ASSIGNED TASK →
Given these entries, repeat exactly the lines starting with the one that has "1.4 & Laterale" and going on through the one that has "an Oil Price", both included, but none of the pictures.

━━ DATA FOR PROCESSING

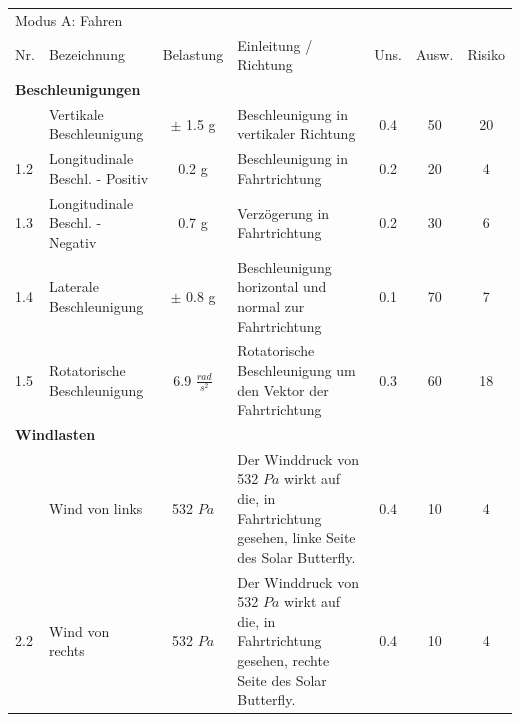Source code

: \begin{landscape}%
  \centering %
  \begin{tabularx}{\linewidth}{llcXccc}
    \multicolumn{7}{l}{\LARGE{Modus A: Fahren}}\\
    \thickhline
    Nr. & Bezeichnung & Belastung & Einleitung / Richtung & Uns. & Ausw. & Risiko\\
    \hline
    \multicolumn{7}{l}{\textbf{Beschleunigungen}}\\
    \thickhline
    1.1 & Vertikale Beschleunigung         & $\pm$ 1.5 g           & Beschleunigung in vertikaler Richtung & 0.4 & 50 & 20\\
    1.2 & Longitudinale Beschl. - Positiv  & 0.2 g                 & Beschleunigung in Fahrtrichtung & 0.2 & 20 & 4\\
    1.3 & Longitudinale Beschl. - Negativ  & 0.7 g                 & Verzögerung in Fahrtrichtung & 0.2 & 30 & 6\\
    1.4 & Laterale Beschleunigung          & $\pm$ 0.8 g           & Beschleunigung horizontal und normal zur Fahrtrichtung & 0.1 & 70 & 7\\
    1.5 & Rotatorische Beschleunigung      & 6.9 $\frac{rad}{s^2}$ & Rotatorische Beschleunigung um den Vektor der Fahrtrichtung & 0.3 & 60 & 18\\

    \multicolumn{7}{l}{\textbf{Windlasten}}\\
    \thickhline
    2.1 & Wind von links & 532 $Pa$ & Der Winddruck von 532 $Pa$ wirkt auf die, in Fahrtrichtung gesehen, linke Seite des Solar Butterfly. %
    & 0.4 & 10 & 4\\
    2.2 & Wind von rechts & 532 $Pa$ & Der Winddruck von 532 $Pa$ wirkt auf die, in Fahrtrichtung gesehen, rechte Seite des Solar Butterfly. %
    & 0.4 & 10 & 4\\


\end{tabularx}
\end{landscape}

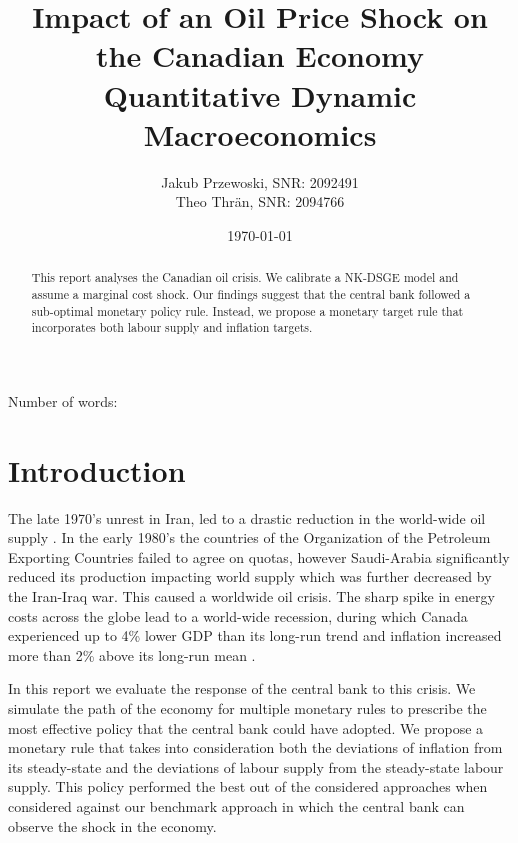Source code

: \documentclass[12pt]{article}
\title{\textbf{Impact of an Oil Price Shock on the Canadian Economy} \\ \large{Quantitative Dynamic Macroeconomics}}
\author{Jakub Przewoski, SNR: 2092491\\ Theo Thrän, SNR: 2094766}
\date{\today}
\begin{document}
\maketitle
{}

\begin{center}
    \large
    Number of words:
    
    \vfill{}
    \begin{abstract}
        This report analyses the Canadian oil crisis. We calibrate a NK-DSGE model and assume a marginal cost shock. Our findings suggest that the central bank followed a sub-optimal monetary policy rule. Instead, we propose a monetary target rule that incorporates both labour supply and inflation targets. 
    \end{abstract}
\end{center}

\newpage

\tableofcontents{}

\newpage

\section{Introduction}
The late 1970's unrest in Iran, led to a drastic reduction in the world-wide oil supply \parencite{OilSqueeze1979}. In the early 1980's the countries of the Organization of the Petroleum Exporting Countries failed to agree on quotas, however Saudi-Arabia significantly reduced its production impacting world supply \parencite{tagliabueOPECFAILSSET1982} which was further decreased by the Iran-Iraq war. This caused a worldwide oil crisis. The sharp spike in energy costs across the globe lead to a world-wide recession, during which Canada experienced up to 4\% lower GDP than its long-run trend and inflation increased more than 2\% above its long-run mean 
\parencite{koseGlobalRecessions2020,worldbank_inflation_ca,fred_gdp_per_capita_ca}.

In this report we evaluate the response of the central bank to this crisis. We simulate the path of the economy for multiple monetary rules to prescribe the most effective policy that the central bank could have adopted. We propose a monetary rule that takes into consideration both the deviations of inflation from its steady-state and the deviations of labour supply from the steady-state labour supply. This policy performed the best out of the considered approaches when considered against our benchmark approach in which the central bank can observe the shock in the economy.
\end{document}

━━━━

RESPONSE TO THIS TASK →
    1.4 & Laterale Beschleunigung          & $\pm$ 0.8 g           & Beschleunigung horizontal und normal zur Fahrtrichtung & 0.1 & 70 & 7\\
    1.5 & Rotatorische Beschleunigung      & 6.9 $\frac{rad}{s^2}$ & Rotatorische Beschleunigung um den Vektor der Fahrtrichtung & 0.3 & 60 & 18\\

    \multicolumn{7}{l}{\textbf{Windlasten}}\\
    \thickhline
    2.1 & Wind von links & 532 $Pa$ & Der Winddruck von 532 $Pa$ wirkt auf die, in Fahrtrichtung gesehen, linke Seite des Solar Butterfly. %
    & 0.4 & 10 & 4\\
    2.2 & Wind von rechts & 532 $Pa$ & Der Winddruck von 532 $Pa$ wirkt auf die, in Fahrtrichtung gesehen, rechte Seite des Solar Butterfly. %
    & 0.4 & 10 & 4\\


\end{tabularx}
\end{landscape}

Source code

: \documentclass[12pt]{article}
\title{\textbf{Impact of an Oil Price Shock on the Canadian Economy} \\ \large{Quantitative Dynamic Macroeconomics}}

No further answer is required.